Performance of QAT YOLOv7 model is worse?

I follow this guide https://github.com/NVIDIA-AI-IOT/yolo_deepstream/tree/main/yolov7_qat to do QAT for YOLOv7 model. mAP is good, but inference time from profiling is bad. Inference time of int8 QAT engine is 2 times larger than inference time of int8 engine when using calibration with TRT API.
Could you give me some suggestion?

Hi,

Request you to share the model, script, profiler, and performance output if not shared already so that we can help you better.

Alternatively, you can try running your model with trtexec command.

While measuring the model performance, make sure you consider the latency and throughput of the network inference, excluding the data pre and post-processing overhead.
Please refer to the below links for more details:

Thanks!

@AakankshaS
I have 2 models
qat.engine (38.2 MB)
trt_api.engine (37.0 MB)

Info of qat.engine

=== Performance summary ===
[07/26/2023-16:25:09] [I] Throughput: 43.1401 qps
[07/26/2023-16:25:09] [I] Latency: min = 23.7117 ms, max = 26.6441 ms, mean = 24.0691 ms, median = 24.0912 ms, percentile(90%) = 24.2626 ms, percentile(95%) = 24.9028 ms, percentile(99%) = 26.6423 ms

Info of trt.engine (int8 engine generated from yolov7 with calibration file in TRT API)

=== Performance summary ===
[07/26/2023-16:22:59] [I] Throughput: 29.8922 qps
[07/26/2023-16:22:59] [I] Latency: min = 31.2419 ms, max = 47.0332 ms, mean = 34.2472 ms, median = 32.5824 ms, percentile(90%) = 37.7196 ms, percentile(95%) = 38.7401 ms, percentile(99%) = 47.0332 ms

inference time of qat.engine is much larger than inference time of trt.engine
There is big difference with inference time.

Hi,

Which version of TensorRT are you using?

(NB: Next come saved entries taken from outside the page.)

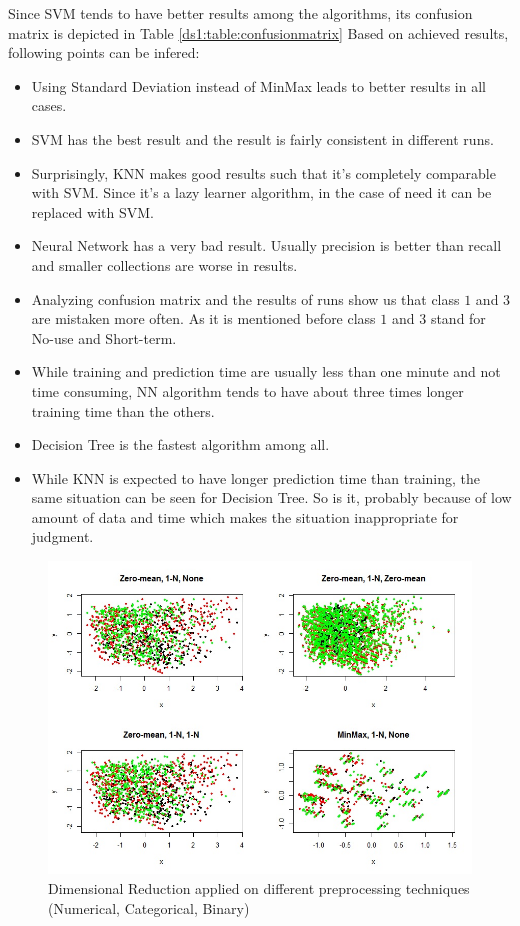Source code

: Since SVM tends to have better results among the algorithms, its confusion matrix is depicted in Table \ref{ds1:table:confusionmatrix}
Based on achieved results, following points can be infered:
\begin{itemize}
\item Using Standard Deviation instead of MinMax leads to better results in all cases.
\item SVM has the best result and the result is fairly consistent in different
runs.
\item Surprisingly, KNN makes good results such that it's completely comparable
with SVM.
Since it's a lazy learner algorithm, in the case of need it can be replaced with SVM.
\item Neural Network has a very bad result. Usually precision is better than recall and smaller collections are worse in results.
\item Analyzing confusion matrix and the results of runs show us that class $1$ and $3$ are mistaken more often. As it is mentioned before class $1$ and $3$ stand for No-use and Short-term.
\item While training and prediction time are usually less than one minute and not time consuming, NN algorithm tends to have about three times longer training time than the others.
\item Decision Tree is the fastest algorithm among all.
\item While KNN is expected to have longer prediction time than training, the
same situation can be seen for Decision Tree. So is it, probably because of
low amount of data and time which makes the situation inappropriate for
judgment.
\end{itemize}

\begin{figure}[p]
\begin{center}
\includegraphics[scale=\figurescaling]{figures/db1/dim_reduction.jpg}
\caption{Dimensional Reduction applied on different preprocessing techniques (Numerical, Categorical, Binary)
\label{ds1:fig:dimred}}
\end{center}
\end{figure}


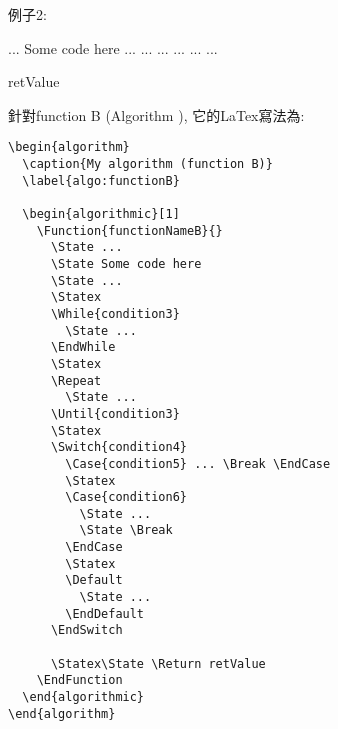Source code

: 
\newpage
例子2:
\begin{algorithm}
  \caption{My algorithm (function B)}
  \label{algo:functionB}

  \begin{algorithmic}[1]
      \State ...
      \State Some code here
      \State ...
      \Statex
        \State ...
      \EndWhile
      \Statex
      \Repeat
        \State ...
      \Statex
         ... \Break \EndCase
        \Statex
          \State ...
          \State \Break
        \EndCase
        \Statex
        \Default
          \State ...
        \EndDefault
      \EndSwitch

      \Statex\State \Return retValue
    \EndFunction
  \end{algorithmic}
\end{algorithm}

\newpage
針對function B (Algorithm ), 它的LaTex寫法為:
    \EmptyLine
\begin{DescriptionFrame}
  \begin{verbatim}
\begin{algorithm}
  \caption{My algorithm (function B)}
  \label{algo:functionB}

  \begin{algorithmic}[1]
    \Function{functionNameB}{}
      \State ...
      \State Some code here
      \State ...
      \Statex
      \While{condition3}
        \State ...
      \EndWhile
      \Statex
      \Repeat
        \State ...
      \Until{condition3}
      \Statex
      \Switch{condition4}
        \Case{condition5} ... \Break \EndCase
        \Statex
        \Case{condition6}
          \State ...
          \State \Break
        \EndCase
        \Statex
        \Default
          \State ...
        \EndDefault
      \EndSwitch

      \Statex\State \Return retValue
    \EndFunction
  \end{algorithmic}
\end{algorithm}
  \end{verbatim}
\end{DescriptionFrame}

We also recommend that you share environment information such as GPU and CUDA details.
Please try on the latest TensorRT version 8.6 and if you still face the same please share with us issue repro model/commands and complete verbose logs.

Thank you.

My GPU is Gtx1050 Ti, Tensorrt 8.5.1.1. I am using Docker container, mAP of qat engine is better than Trt ptq engine but speed is worse than the one.

Please try on the latest TensorRT version 8.6 and if you still face the same please share with us issue repro model/commands and complete verbose logs.

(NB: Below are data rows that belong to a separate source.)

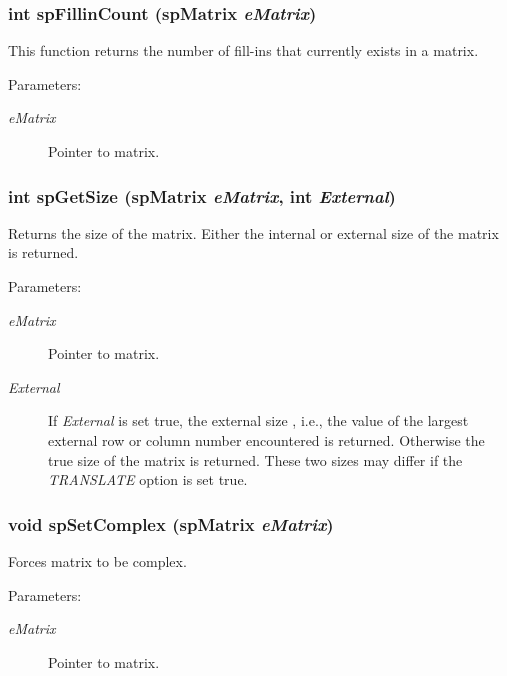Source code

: \subsubsection{\setlength{\rightskip}{0pt plus 5cm}int sp\-Fillin\-Count ({\bf sp\-Matrix} {\em e\-Matrix})}\label{spAllocate_8c_a20}


This function returns the number of fill-ins that currently exists in a matrix.\begin{Desc}
\item[Parameters: ]\par
\begin{description}
\item[{\em 
e\-Matrix}]Pointer to matrix. \end{description}
\end{Desc}
\subsubsection{\setlength{\rightskip}{0pt plus 5cm}int sp\-Get\-Size ({\bf sp\-Matrix} {\em e\-Matrix}, int {\em External})}\label{spAllocate_8c_a17}


Returns the size of the matrix. Either the internal or external size of the matrix is returned.\begin{Desc}
\item[Parameters: ]\par
\begin{description}
\item[{\em 
e\-Matrix}]Pointer to matrix. \item[{\em 
External}]If {\em External} is set true, the external size , i.e., the value of the largest external row or column number encountered is returned. Otherwise the true size of the matrix is returned. These two sizes may differ if the {\em TRANSLATE} option is set true. \end{description}
\end{Desc}
\subsubsection{\setlength{\rightskip}{0pt plus 5cm}void sp\-Set\-Complex ({\bf sp\-Matrix} {\em e\-Matrix})}\label{spAllocate_8c_a19}


Forces matrix to be complex.\begin{Desc}
\item[Parameters: ]\par
\begin{description}
\item[{\em 
e\-Matrix}]Pointer to matrix. \end{description}
\end{Desc}
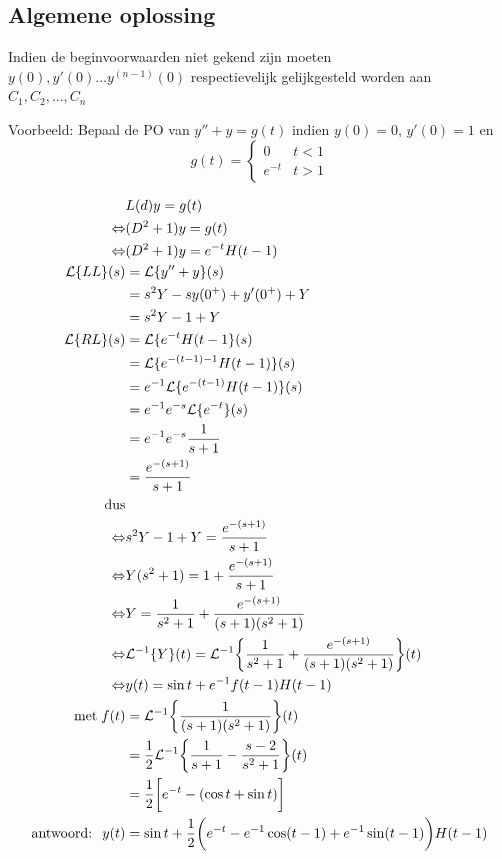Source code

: \documentclass[12pt]{report}
\newcommand{\example}[2]{
    \hrulefill
    
    Voorbeeld: #1
    
    #2
    
    \hrulefill
}
\begin{document}
\subsection{Algemene oplossing}
Indien de beginvoorwaarden niet gekend zijn moeten $y(0),y'(0)...y^{(n-1)}(0)$ respectievelijk gelijkgesteld worden aan $C_1, C_2, ..., C_n$

\example{
  Bepaal de PO van $y'' + y = g(t)$ indien $y(0) = 0$, $y'(0) = 1$ en 
  $$
    g(t) = \begin{cases}
	      0 & t < 1 \\
	      e^{-t} & t > 1
	   \end{cases}
  $$
}{
  \begin{equation*}
   \begin{split}
                   & L(d)y = g(t) \\
   \Leftrightarrow & (D^2 + 1)y = g(t) \\
   \Leftrightarrow & (D^2 + 1)y = e^{-t}H(t - 1) \\
   \mathcal{L}\{LL\}(s) & = \mathcal{L}\{y'' + y\}(s) \\
                        & = s^2Y - sy(0^{+}) + y'(0^{+}) + Y \\
                        & = s^2Y - 1 + Y \\
   \mathcal{L}\{RL\}(s) & = \mathcal{L}\{e^{-t}H(t - 1\}(s) \\
                        & = \mathcal{L}\{e^{-(t - 1) - 1}H(t - 1)\}(s) \\
                        & = e^{-1}\mathcal{L}\{e^{-(t - 1)}H(t - 1)\}(s) \\
                        & = e^{-1}e^{-s}\mathcal{L}\{e^{-t}\}(s) \\
                        & = e^{-1}e^{-s}\frac{1}{s + 1} \\
                        & = \frac{e^{-(s + 1)}}{s + 1} \\
   \hbox{dus} \\
   \Leftrightarrow & s^2Y - 1 + Y = \frac{e^{-(s + 1)}}{s + 1} \\
   \Leftrightarrow & Y(s^2 + 1) = 1 + \frac{e^{-(s + 1)}}{s+1} \\
   \Leftrightarrow & Y = \frac{1}{s^2 + 1} + \frac{e^{-(s+1)}}{(s+1)(s^2+1)}     \\
   \Leftrightarrow & \mathcal{L}^{-1}\{Y\}(t) = \mathcal{L}^{-1}\bigg\{\frac{1}{s^2 + 1} + \frac{e^{-(s+1)}}{(s+1)(s^2+1)}\bigg\}(t) \\
   \Leftrightarrow & y(t) = \sin t +e^{-1}f(t - 1)H(t - 1) \\
	   \hbox{met}\; f(t) & = \mathcal{L}^{-1}\bigg\{\frac{1}{(s + 1)(s^2 + 1)}\bigg\}(t) \\
			     & = \frac{1}{2}\mathcal{L}^{-1}\bigg\{\frac{1}{s + 1} - \frac{s - 2}{s^2 + 1}\bigg\}(t) \\
			     & = \frac{1}{2}\bigg[e^{-t} - (\cos t + \sin t)\bigg] \\
	    \hbox{antwoord: }\; y(t)  & = \sin t + \frac{1}{2}\bigg(e^{-t} - e^{-1}\cos (t - 1) + e^{-1} \sin (t - 1) \bigg)H(t - 1)
   \end{split}
  \end{equation*}

}
\end{document}
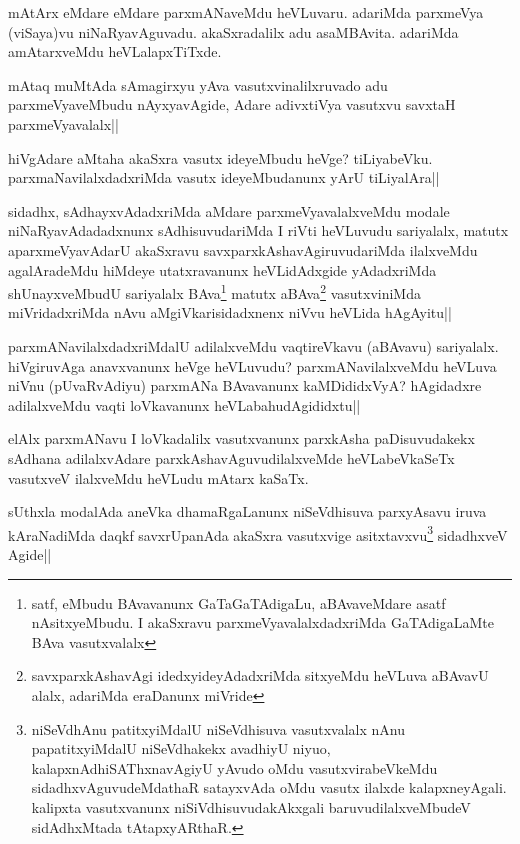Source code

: \begin{artha}%
mAtArx eMdare eMdare parxmANaveMdu heVLuvaru. adariMda parxmeVya (viSaya)vu niNaRyavAguvadu. akaSxradalilx adu asaMBAvita. adariMda amAtarxveMdu heVLalapxTiTxde. 
\end{artha}

\begin{artha}
mAtaq muMtAda sAmagirxyu yAva vasutxvinalilxruvado adu parxmeVyaveMbudu nAyxyavAgide, Adare adivxtiVya vasutxvu savxtaH parxmeVyavalalx||
\end{artha}

\begin{artha}
hiVgAdare aMtaha akaSxra vasutx ideyeMbudu heVge? tiLiyabeVku. parxmaNavilalxdadxriMda vasutx ideyeMbudanunx yArU tiLiyalAra||
\end{artha}

\begin{artha}
sidadhx, sAdhayxvAdadxriMda aMdare parxmeVyavalalxveMdu modale niNaRyavAdadadxnunx sAdhisuvudariMda I riVti heVLuvudu sariyalalx, matutx aparxmeVyavAdarU akaSxravu savxparxkAshavAgiruvudariMda ilalxveMdu agalAradeMdu hiMdeye utatxravanunx heVLidAdxgide yAdadxriMda shUnayxveMbudU sariyalalx BAva\footnote[1]{satf, eMbudu BAvavanunx GaTaGaTAdigaLu, aBAvaveMdare asatf nAsitxyeMbudu. I akaSxravu parxmeVyavalalxdadxriMda GaTAdigaLaMte BAva vasutxvalalx} matutx aBAva\footnote[2]{savxparxkAshavAgi idedxyideyAdadxriMda sitxyeMdu heVLuva aBAvavU alalx, adariMda eraDanunx miVride} vasutxviniMda  miVridadxriMda nAvu aMgiVkarisidadxnenx niVvu heVLida hAgAyitu||
\end{artha}%

\begin{artha}
parxmANavilalxdadxriMdalU adilalxveMdu vaqtireVkavu (aBAvavu) sariyalalx. hiVgiruvAga anavxvanunx heVge heVLuvudu? parxmANavilalxveMdu heVLuva niVnu (pUvaRvAdiyu) parxmANa BAvavanunx kaMDididxVyA? hAgidadxre adilalxveMdu vaqti loVkavanunx heVLabahudAgididxtu||
\end{artha}

\begin{artha}
elAlx parxmANavu I loVkadalilx vasutxvanunx parxkAsha paDisuvudakekx sAdhana adilalxvAdare parxkAshavAguvudilalxveMde heVLabeVkaSeTx vasutxveV ilalxveMdu heVLudu mAtarx kaSaTx.
\end{artha}


\begin{artha}
sUthxla modalAda aneVka dhamaRgaLanunx niSeVdhisuva parxyAsavu iruva kAraNadiMda daqkf savxrUpanAda akaSxra vasutxvige asitxtavxvu\footnote[3]{niSeVdhAnu patitxyiMdalU niSeVdhisuva vasutxvalalx nAnu papatitxyiMdalU niSeVdhakekx avadhiyU niyuo, kalapxnAdhiSAThxnavAgiyU yAvudo oMdu vasutxvirabeVkeMdu sidadhxvAguvudeMdathaR satayxvAda oMdu vasutx ilalxde kalapxneyAgali. kalipxta vasutxvanunx niSiVdhisuvudakAkxgali baruvudilalxveMbudeV sidAdhxMtada tAtapxyARthaR.} sidadhxveV Agide||
\end{artha}

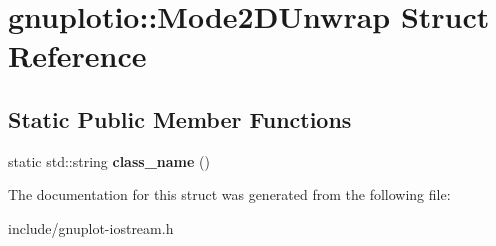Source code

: \hypertarget{structgnuplotio_1_1Mode2DUnwrap}{}\section{gnuplotio\+:\+:Mode2\+D\+Unwrap Struct Reference}
\label{structgnuplotio_1_1Mode2DUnwrap}
\subsection*{Static Public Member Functions}
\begin{DoxyCompactItemize}
\item 
\mbox{\label{structgnuplotio_1_1Mode2DUnwrap_ab2f533c9ceb52cfecaa161c64316deb9}} 
static std\+::string {\bfseries class\+\_\+name} ()
\end{DoxyCompactItemize}


The documentation for this struct was generated from the following file\+:\begin{DoxyCompactItemize}
\item 
include/gnuplot-\/iostream.\+h\end{DoxyCompactItemize}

@spolisetty Thank you so much.
I checked with TRT8.6 in PC with Docker container. Performance of QAT engine model is a litte bit better (may be fluctuation), but it is bad compared to engine generated from calibration with TRT Python API.

[07/28/2023-15:24:48] [I] Throughput: 32.5707 qps
[07/28/2023-15:24:48] [I] Latency: min = 31.2229 ms, max = 32.3268 ms, mean = 31.4741 ms, median = 31.4675 ms, percentile(90%) = 31.5608 ms, percentile(95%) = 31.595 ms, percentile(99%) = 31.6627 ms

Remind that, in the above comment, I attached 2 engines with TRT8.5
Here I attach QAT engine model with TRT8.6.
qat_trt86.engine (38.3 MB)

@spolisetty
I am also confused about this performance table. Performance of TRT PTQ and QAT engines are same in this table.

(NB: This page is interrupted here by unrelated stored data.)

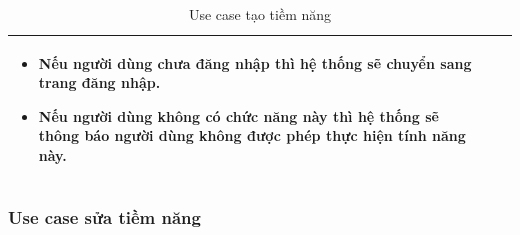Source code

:\documentclass[12pt,a4paper]{article}
\begin{document}
\begin{table}[H]
\begin{tabular}{|p{3.5cm}|p{11.5cm}|c|}
            \vspace{-.8cm}\begin{itemize}
                              \item Nếu người dùng chưa đăng nhập thì hệ thống sẽ chuyển sang trang đăng nhập.
                              \item  Nếu người dùng không có chức năng này thì hệ thống sẽ thông báo người dùng không được phép thực hiện tính năng này.
            \end{itemize}
            \\
            \hline
        \end{tabular}
        \caption{Use case tạo tiềm năng}
    \end{table}


    \subsubsection*{Use case sửa tiềm năng }
\end{document}

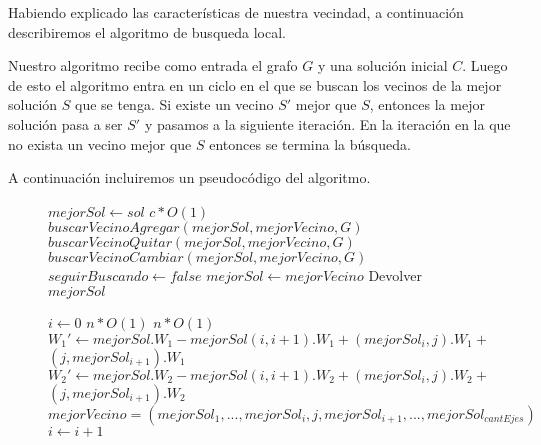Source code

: Habiendo explicado las características de nuestra vecindad, a continuación describiremos el algoritmo de busqueda local.

Nuestro algoritmo recibe como entrada el grafo $G$ y una solución inicial $C$. Luego de esto el algoritmo entra en un ciclo en el que se buscan los vecinos de la mejor solución $S$ que se tenga. Si existe un vecino $S'$ mejor que $S$, entonces la mejor solución pasa a ser $S'$ y pasamos a la siguiente iteración. En la iteración en la que no exista un vecino mejor que $S$ entonces se termina la búsqueda.

A continuación incluiremos un pseudocódigo del algoritmo.
\begin{center}
 \begin{figure}[H]
  \begin{pseudo}
   \State $mejorSol \leftarrow sol$
   \hfill$c*O(1)$
      \State $buscarVecinoAgregar(mejorSol, mejorVecino, G)$
      \State $buscarVecinoQuitar(mejorSol, mejorVecino, G)$
      \State $buscarVecinoCambiar(mejorSol, mejorVecino, G)$
	\State $seguirBuscando \leftarrow false$
      \Else
	\State $mejorSol \leftarrow mejorVecino$
      \EndIf
   \EndWhile
   \State Devolver $mejorSol$
   \EndProcedure
  \end{pseudo}
 \end{figure}
\end{center}

\begin{flushleft}
 \begin{figure}[H]
  \begin{pseudo}
   \State $i \leftarrow 0$
   \hfill$n*O(1)$
      \hfill$n*O(1)$
	  \State $W_1' \leftarrow mejorSol.W_1 - mejorSol(i,i+1).W_1 + (mejorSol_i,j).W_1 + $
	  \State $(j,mejorSol_{i+1}).W_1$
	  \State $W_2' \leftarrow mejorSol.W_2 - mejorSol(i,i+1).W_2 + (mejorSol_i,j).W_2 + $
	  \State $(j,mejorSol_{i+1}).W_2$
	    \State $mejorVecino = (mejorSol_1, ... ,mejorSol_i, j, mejorSol_{i+1}, ..., mejorSol_{cantEjes})$
	  \EndIf
      \EndFor
      \State $i \leftarrow i+1$
   \EndWhile
   \EndProcedure
  \end{pseudo}
 \end{figure}
\end{flushleft}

I also try skipping rules (Nvidia recommended) in this line https://github.com/NVIDIA-AI-IOT/yolo_deepstream/blob/5af35bab7f6dfca7f1f32d44847b2a91786485f4/yolov7_qat/scripts/qat.py#L160 anh checked inference time from profiling. Inference time is almost same as applying rules.

@spolisetty @mchi
Sorry. Is there any update?

Here is command to convert qat.pt to engine

/usr/src/tensorrt/bin/trtexec --onnx=qat_best_reparam.onnx \
                            --saveEngine=qat_best_reparam_2.engine \
                            --int8 --fp16 --workspace=102400 \
                            --profilingVerbosity=detailed \
                            --useCudaGraph --useSpinWait --noDataTransfers

In this table (NVIDIA report)

Speed of TRT PTQ engine and QAT engine is almost same. But it is not true after checking on PC and Jetson board.

Hi, @johnminho
in Github link, That perf is test on OrinX, which have higher int8/fp16 accelarate rate.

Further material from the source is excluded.